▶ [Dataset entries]
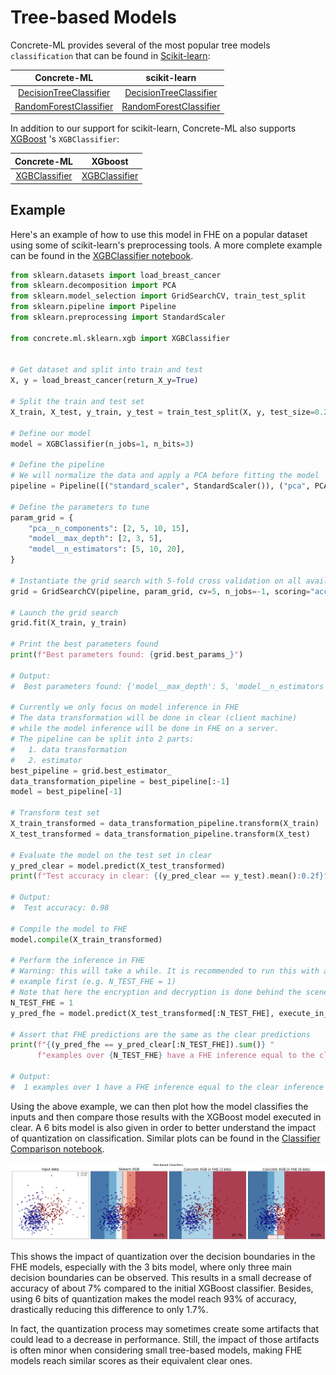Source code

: # Tree-based Models

Concrete-ML provides several of the most popular tree models `classification` that can be found in [Scikit-learn](https://scikit-learn.org/stable/):

|                                                  Concrete-ML                                                  |                                                                           scikit-learn                                                                           |
| :-----------------------------------------------------------------------------------------------------------: | :--------------------------------------------------------------------------------------------------------------------------------------------------------------: |
| [DecisionTreeClassifier](../_apidoc/concrete.ml.sklearn.html#concrete.ml.sklearn.tree.DecisionTreeClassifier) |     [DecisionTreeClassifier](https://scikit-learn.org/stable/modules/generated/sklearn.tree.DecisionTreeClassifier.html#sklearn.tree.DecisionTreeClassifier)     |
|  [RandomForestClassifier](../_apidoc/concrete.ml.sklearn.html#concrete.ml.sklearn.rf.RandomForestClassifier)  | [RandomForestClassifier](https://scikit-learn.org/stable/modules/generated/sklearn.ensemble.RandomForestClassifier.html#sklearn.ensemble.RandomForestClassifier) |

In addition to our support for scikit-learn, Concrete-ML also supports [XGBoost](https://xgboost.ai/) 's `XGBClassifier`:

|                                        Concrete-ML                                         |                                                XGboost                                                 |
| :----------------------------------------------------------------------------------------: | :----------------------------------------------------------------------------------------------------: |
| [XGBClassifier](../_apidoc/concrete.ml.sklearn.html#concrete.ml.sklearn.xgb.XGBClassifier) | [XGBClassifier](https://xgboost.readthedocs.io/en/stable/python/python_api.html#xgboost.XGBClassifier) |

## Example

Here's an example of how to use this model in FHE on a popular dataset using some of scikit-learn's preprocessing tools. A more complete example can be found in the [XGBClassifier notebook](ml_examples.md).

```python
from sklearn.datasets import load_breast_cancer
from sklearn.decomposition import PCA
from sklearn.model_selection import GridSearchCV, train_test_split
from sklearn.pipeline import Pipeline
from sklearn.preprocessing import StandardScaler

from concrete.ml.sklearn.xgb import XGBClassifier


# Get dataset and split into train and test
X, y = load_breast_cancer(return_X_y=True)

# Split the train and test set
X_train, X_test, y_train, y_test = train_test_split(X, y, test_size=0.2, random_state=8)

# Define our model
model = XGBClassifier(n_jobs=1, n_bits=3)

# Define the pipeline
# We will normalize the data and apply a PCA before fitting the model
pipeline = Pipeline([("standard_scaler", StandardScaler()), ("pca", PCA()), ("model", model)])

# Define the parameters to tune
param_grid = {
    "pca__n_components": [2, 5, 10, 15],
    "model__max_depth": [2, 3, 5],
    "model__n_estimators": [5, 10, 20],
}

# Instantiate the grid search with 5-fold cross validation on all available cores
grid = GridSearchCV(pipeline, param_grid, cv=5, n_jobs=-1, scoring="accuracy")

# Launch the grid search
grid.fit(X_train, y_train)

# Print the best parameters found
print(f"Best parameters found: {grid.best_params_}")

# Output:
#  Best parameters found: {'model__max_depth': 5, 'model__n_estimators': 10, 'pca__n_components': 5}

# Currently we only focus on model inference in FHE
# The data transformation will be done in clear (client machine)
# while the model inference will be done in FHE on a server.
# The pipeline can be split into 2 parts:
#   1. data transformation
#   2. estimator
best_pipeline = grid.best_estimator_
data_transformation_pipeline = best_pipeline[:-1]
model = best_pipeline[-1]

# Transform test set
X_train_transformed = data_transformation_pipeline.transform(X_train)
X_test_transformed = data_transformation_pipeline.transform(X_test)

# Evaluate the model on the test set in clear
y_pred_clear = model.predict(X_test_transformed)
print(f"Test accuracy in clear: {(y_pred_clear == y_test).mean():0.2f}")

# Output:
#  Test accuracy: 0.98

# Compile the model to FHE
model.compile(X_train_transformed)

# Perform the inference in FHE
# Warning: this will take a while. It is recommended to run this with a very small batch of
# example first (e.g. N_TEST_FHE = 1)
# Note that here the encryption and decryption is done behind the scene.
N_TEST_FHE = 1
y_pred_fhe = model.predict(X_test_transformed[:N_TEST_FHE], execute_in_fhe=True)

# Assert that FHE predictions are the same as the clear predictions
print(f"{(y_pred_fhe == y_pred_clear[:N_TEST_FHE]).sum()} "
      f"examples over {N_TEST_FHE} have a FHE inference equal to the clear inference.")

# Output:
#  1 examples over 1 have a FHE inference equal to the clear inference
```

Using the above example, we can then plot how the model classifies the inputs and then compare those results with the XGBoost model executed in clear. A 6 bits model is also given in order to better understand the impact of quantization on classification. Similar plots can be found in the [Classifier Comparison notebook](ml_examples.md).

![Comparison of clasification decision boundaries between FHE and plaintext models](../figures/xgb_comparison_pipeline.png)

This shows the impact of quantization over the decision boundaries in the FHE models, especially with the 3 bits model, where only three main decision boundaries can be observed. This results in a small decrease of accuracy of about 7% compared to the initial XGBoost classifier. Besides, using 6 bits of quantization makes the model reach 93% of accuracy, drastically reducing this difference to only 1.7%.

In fact, the quantization process may sometimes create some artifacts that could lead to a decrease in performance. Still, the impact of those artifacts is often minor when considering small tree-based models, making FHE models reach similar scores as their equivalent clear ones.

▶ [Work item] Copy out the entries exactly as they stand, omitting the images.

▶ [Exercise response]
Source code

: # Tree-based Models

Concrete-ML provides several of the most popular tree models `classification` that can be found in [Scikit-learn](https://scikit-learn.org/stable/):

|                                                  Concrete-ML                                                  |                                                                           scikit-learn                                                                           |
| :-----------------------------------------------------------------------------------------------------------: | :--------------------------------------------------------------------------------------------------------------------------------------------------------------: |
| [DecisionTreeClassifier](../_apidoc/concrete.ml.sklearn.html#concrete.ml.sklearn.tree.DecisionTreeClassifier) |     [DecisionTreeClassifier](https://scikit-learn.org/stable/modules/generated/sklearn.tree.DecisionTreeClassifier.html#sklearn.tree.DecisionTreeClassifier)     |
|  [RandomForestClassifier](../_apidoc/concrete.ml.sklearn.html#concrete.ml.sklearn.rf.RandomForestClassifier)  | [RandomForestClassifier](https://scikit-learn.org/stable/modules/generated/sklearn.ensemble.RandomForestClassifier.html#sklearn.ensemble.RandomForestClassifier) |

In addition to our support for scikit-learn, Concrete-ML also supports [XGBoost](https://xgboost.ai/) 's `XGBClassifier`:

|                                        Concrete-ML                                         |                                                XGboost                                                 |
| :----------------------------------------------------------------------------------------: | :----------------------------------------------------------------------------------------------------: |
| [XGBClassifier](../_apidoc/concrete.ml.sklearn.html#concrete.ml.sklearn.xgb.XGBClassifier) | [XGBClassifier](https://xgboost.readthedocs.io/en/stable/python/python_api.html#xgboost.XGBClassifier) |

## Example

Here's an example of how to use this model in FHE on a popular dataset using some of scikit-learn's preprocessing tools. A more complete example can be found in the [XGBClassifier notebook](ml_examples.md).

```python
from sklearn.datasets import load_breast_cancer
from sklearn.decomposition import PCA
from sklearn.model_selection import GridSearchCV, train_test_split
from sklearn.pipeline import Pipeline
from sklearn.preprocessing import StandardScaler

from concrete.ml.sklearn.xgb import XGBClassifier


# Get dataset and split into train and test
X, y = load_breast_cancer(return_X_y=True)

# Split the train and test set
X_train, X_test, y_train, y_test = train_test_split(X, y, test_size=0.2, random_state=8)

# Define our model
model = XGBClassifier(n_jobs=1, n_bits=3)

# Define the pipeline
# We will normalize the data and apply a PCA before fitting the model
pipeline = Pipeline([("standard_scaler", StandardScaler()), ("pca", PCA()), ("model", model)])

# Define the parameters to tune
param_grid = {
    "pca__n_components": [2, 5, 10, 15],
    "model__max_depth": [2, 3, 5],
    "model__n_estimators": [5, 10, 20],
}

# Instantiate the grid search with 5-fold cross validation on all available cores
grid = GridSearchCV(pipeline, param_grid, cv=5, n_jobs=-1, scoring="accuracy")

# Launch the grid search
grid.fit(X_train, y_train)

# Print the best parameters found
print(f"Best parameters found: {grid.best_params_}")

# Output:
#  Best parameters found: {'model__max_depth': 5, 'model__n_estimators': 10, 'pca__n_components': 5}

# Currently we only focus on model inference in FHE
# The data transformation will be done in clear (client machine)
# while the model inference will be done in FHE on a server.
# The pipeline can be split into 2 parts:
#   1. data transformation
#   2. estimator
best_pipeline = grid.best_estimator_
data_transformation_pipeline = best_pipeline[:-1]
model = best_pipeline[-1]

# Transform test set
X_train_transformed = data_transformation_pipeline.transform(X_train)
X_test_transformed = data_transformation_pipeline.transform(X_test)

# Evaluate the model on the test set in clear
y_pred_clear = model.predict(X_test_transformed)
print(f"Test accuracy in clear: {(y_pred_clear == y_test).mean():0.2f}")

# Output:
#  Test accuracy: 0.98

# Compile the model to FHE
model.compile(X_train_transformed)

# Perform the inference in FHE
# Warning: this will take a while. It is recommended to run this with a very small batch of
# example first (e.g. N_TEST_FHE = 1)
# Note that here the encryption and decryption is done behind the scene.
N_TEST_FHE = 1
y_pred_fhe = model.predict(X_test_transformed[:N_TEST_FHE], execute_in_fhe=True)

# Assert that FHE predictions are the same as the clear predictions
print(f"{(y_pred_fhe == y_pred_clear[:N_TEST_FHE]).sum()} "
      f"examples over {N_TEST_FHE} have a FHE inference equal to the clear inference.")

# Output:
#  1 examples over 1 have a FHE inference equal to the clear inference
```

Using the above example, we can then plot how the model classifies the inputs and then compare those results with the XGBoost model executed in clear. A 6 bits model is also given in order to better understand the impact of quantization on classification. Similar plots can be found in the [Classifier Comparison notebook](ml_examples.md).

![Comparison of clasification decision boundaries between FHE and plaintext models](../figures/xgb_comparison_pipeline.png)

This shows the impact of quantization over the decision boundaries in the FHE models, especially with the 3 bits model, where only three main decision boundaries can be observed. This results in a small decrease of accuracy of about 7% compared to the initial XGBoost classifier. Besides, using 6 bits of quantization makes the model reach 93% of accuracy, drastically reducing this difference to only 1.7%.

In fact, the quantization process may sometimes create some artifacts that could lead to a decrease in performance. Still, the impact of those artifacts is often minor when considering small tree-based models, making FHE models reach similar scores as their equivalent clear ones.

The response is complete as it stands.